▶ [WORKING DATA]
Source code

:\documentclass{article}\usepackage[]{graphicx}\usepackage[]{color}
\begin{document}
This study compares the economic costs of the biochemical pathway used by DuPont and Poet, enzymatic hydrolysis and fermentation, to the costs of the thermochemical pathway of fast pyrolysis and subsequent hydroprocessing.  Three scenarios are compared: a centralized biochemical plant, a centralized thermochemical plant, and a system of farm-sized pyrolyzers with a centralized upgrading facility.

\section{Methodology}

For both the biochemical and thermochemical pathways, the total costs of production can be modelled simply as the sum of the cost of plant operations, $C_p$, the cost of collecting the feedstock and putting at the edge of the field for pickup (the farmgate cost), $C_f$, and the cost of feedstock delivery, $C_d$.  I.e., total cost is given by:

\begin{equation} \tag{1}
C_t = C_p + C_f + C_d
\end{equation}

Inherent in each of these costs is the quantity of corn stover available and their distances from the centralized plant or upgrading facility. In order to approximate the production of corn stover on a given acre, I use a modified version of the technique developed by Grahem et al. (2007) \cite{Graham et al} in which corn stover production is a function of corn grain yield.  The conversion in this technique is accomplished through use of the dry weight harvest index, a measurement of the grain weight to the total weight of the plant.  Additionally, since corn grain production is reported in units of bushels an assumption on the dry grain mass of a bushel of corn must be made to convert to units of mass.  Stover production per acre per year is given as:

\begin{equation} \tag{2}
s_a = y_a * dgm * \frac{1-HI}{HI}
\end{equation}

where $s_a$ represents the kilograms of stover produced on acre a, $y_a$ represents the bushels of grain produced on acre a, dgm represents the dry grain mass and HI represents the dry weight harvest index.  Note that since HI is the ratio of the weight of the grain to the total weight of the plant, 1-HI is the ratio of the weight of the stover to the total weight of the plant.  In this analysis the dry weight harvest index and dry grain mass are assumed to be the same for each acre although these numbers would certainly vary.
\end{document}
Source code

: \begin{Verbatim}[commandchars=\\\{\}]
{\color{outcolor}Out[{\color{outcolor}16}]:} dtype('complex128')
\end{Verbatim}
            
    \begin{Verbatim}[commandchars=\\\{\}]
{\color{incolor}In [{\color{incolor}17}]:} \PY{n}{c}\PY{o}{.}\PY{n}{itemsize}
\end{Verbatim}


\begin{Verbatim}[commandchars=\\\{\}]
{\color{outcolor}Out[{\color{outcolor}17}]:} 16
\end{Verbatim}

▶ [YOUR OBJECTIVE] Look through the data above for the word "begin". Report each line where it occurs.

▶ [OUTPUT BELOW]
\begin{document}
\begin{equation} \tag{1}
\begin{equation} \tag{2}
: \begin{Verbatim}[commandchars=\\\{\}]
    \begin{Verbatim}[commandchars=\\\{\}]
\begin{Verbatim}[commandchars=\\\{\}]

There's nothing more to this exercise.